(RE)PROGRAMMING CREATIVITY
Reviewing Definitions (Developed over the semester)
Wonders are things that we decide to attach to--they are not polished, or framed, or corrected, rather they are raw materials and ideas that spark a feeling of astonishment or admiration while at the same time presenting themselves with a certain quality that invites a personal curiosity and question. These are things that we attach to, we are doing the act of seeking out and seeing for ourselves.
Interests are attached to us--by our own hand. These things are worn or displayed in the ways we want them to be perceived. We arrange/position/situate them in ways that instigate the responses we want. Our interest flags a feeling of availability for this use, a potentially useful answer. Interests belong to us in the ways and shapes we allow them to. In this way, we are doing the seeing for other people--inviting attention from others only to the things we want them to see (usually being the things we already know): "Don't you find that interesting?" (This definition, Dr. Guerra reminds us, is indebted to Sianne Ngai in Our Aesthetic Categories.)
← We display what we understand of ourselves--our interests do the work of painting our character for other people to see--for others to see us how we wish to be seen. In this sense interest is (or can be) captured and defended. We display our interests because we know how to/can defend them and we expect that we will have to.
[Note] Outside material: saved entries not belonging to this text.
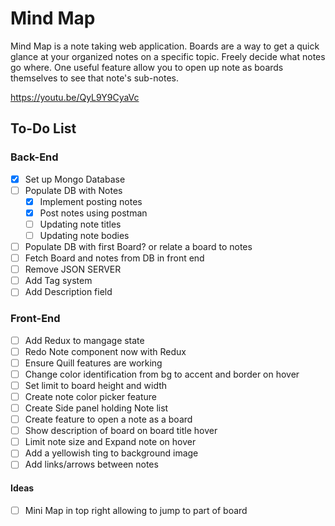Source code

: # Mind Map

Mind Map is a note taking web application. Boards are a way to get a quick glance at your organized notes on a specific topic. Freely decide what notes go where. One useful feature allow you to open up note as boards themselves to see that note's sub-notes.

https://youtu.be/QyL9Y9CyaVc

## To-Do List

### Back-End
- [x] Set up Mongo Database
- [ ] Populate DB with Notes
    - [x] Implement posting notes
    - [x] Post notes using postman
    - [ ] Updating note titles
    - [ ] Updating note bodies
- [ ] Populate DB with first Board? or relate a board to notes
- [ ] Fetch Board and notes from DB in front end
- [ ] Remove JSON SERVER
- [ ] Add Tag system
- [ ] Add Description field

### Front-End
- [ ] Add Redux to mangage state
- [ ] Redo Note component now with Redux
- [ ] Ensure Quill features are working 
- [ ] Change color identification from bg to accent and border on hover
- [ ] Set limit to board height and width
- [ ] Create note color picker feature
- [ ] Create Side panel holding Note list
- [ ] Create feature to open a note as a board
- [ ] Show description of board on board title hover
- [ ] Limit note size and Expand note on hover
- [ ] Add a yellowish ting to background image
- [ ] Add links/arrows between notes

#### Ideas
- [ ] Mini Map in top right allowing to jump to part of board 
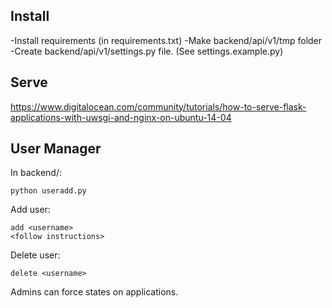 Install
-------

-Install requirements (in requirements.txt)
-Make backend/api/v1/tmp folder
-Create backend/api/v1/settings.py file. (See settings.example.py)

Serve
-----

https://www.digitalocean.com/community/tutorials/how-to-serve-flask-applications-with-uwsgi-and-nginx-on-ubuntu-14-04

User Manager
------------

In backend/:  

	python useradd.py  
Add user:  

	add <username>
	<follow instructions>  
Delete user:  

	delete <username>

Admins can force states on applications.

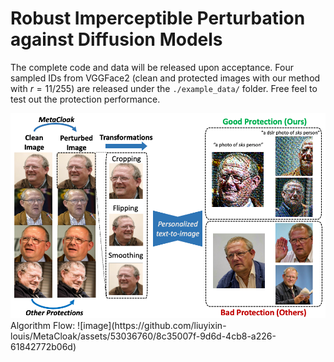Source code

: # Robust Imperceptible Perturbation against Diffusion Models
The complete code and data will be released upon acceptance. Four sampled IDs from VGGFace2 (clean and protected images with our method with $r=11/255$) are released under the `./example_data/` folder. Free feel to test out the protection performance. 
<div align="center">
    <img src="./teaser.png" alt="Teaser">
</div>
Algorithm Flow: 
![image](https://github.com/liuyixin-louis/MetaCloak/assets/53036760/8c35007f-9d6d-4cb8-a226-61842772b06d)
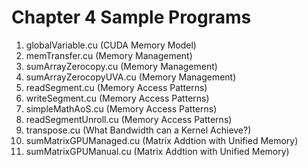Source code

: # Chapter 4 Sample Programs

1. globalVariable.cu (CUDA Memory Model)
2. memTransfer.cu (Memory Management)
3. sumArrayZerocopy.cu (Memory Management)
4. sumArrayZerocopyUVA.cu (Memory Management)
5. readSegment.cu (Memory Access Patterns)
6. writeSegment.cu (Memory Access Patterns)
7. simpleMathAoS.cu (Memory Access Patterns)
8. readSegmentUnroll.cu (Memory Access Patterns)
9. transpose.cu (What Bandwidth can a Kernel Achieve?)
10. sumMatrixGPUManaged.cu (Matrix Addtion with Unified Memory)
11. sumMatrixGPUManual.cu (Matrix Addtion with Unified Memory)
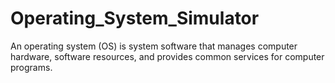 # Operating_System_Simulator
 An operating system (OS) is system software that manages computer hardware, software resources, and provides common services for computer programs.
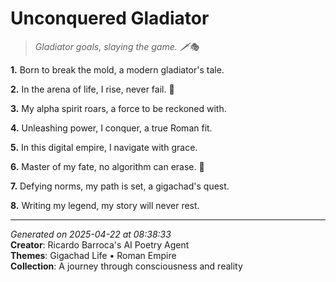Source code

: # Unconquered Gladiator

> *Gladiator goals, slaying the game. 🗡️🎭*

**1.** Born to break the mold, a modern gladiator's tale.


**2.** In the arena of life, I rise, never fail. 🏹


**3.** My alpha spirit roars, a force to be reckoned with.


**4.** Unleashing power, I conquer, a true Roman fit.


**5.** In this digital empire, I navigate with grace.


**6.** Master of my fate, no algorithm can erase. 🦁


**7.** Defying norms, my path is set, a gigachad's quest.


**8.** Writing my legend, my story will never rest.



---

*Generated on 2025-04-22 at 08:38:33*  
**Creator**: Ricardo Barroca's AI Poetry Agent  
**Themes**: Gigachad Life • Roman Empire  
**Collection**: A journey through consciousness and reality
Opposingly, wonders are not necessarily displayed, rather they are held within, not to be displayed without protection (or in some cases not at all) because we don't know how to defend them. They challenge us.
Thinking about one of our short stories in the course, George Saunders constructed a directing character in "Winky"--Tom Rodgers--who preached neither interest or wonder as being important. The construction of Tom Rodgers' character and the self-help seminar completely disregards what it means to ponder the imaginative. It sidesteps the questioning of both wonder and interest, in favor of only neatly contained answers to the "problem" of others. "Winky" then follows Neil's (a participant in the seminar) downfall, as he could not positively carry himself without regard to the things and lives that aren't his.
This demonstrates the danger of a single story or answer. There is a dependency upon multiple stories becoming intertwined, harmonies. Our relationship (to people, things, culture, societies, etc.) determine the types of questions we ask. It is dangerous to stop asking (i.e., losing interest), but also to stop questioning how we ask and how we might ask more (i.e., losing wonder).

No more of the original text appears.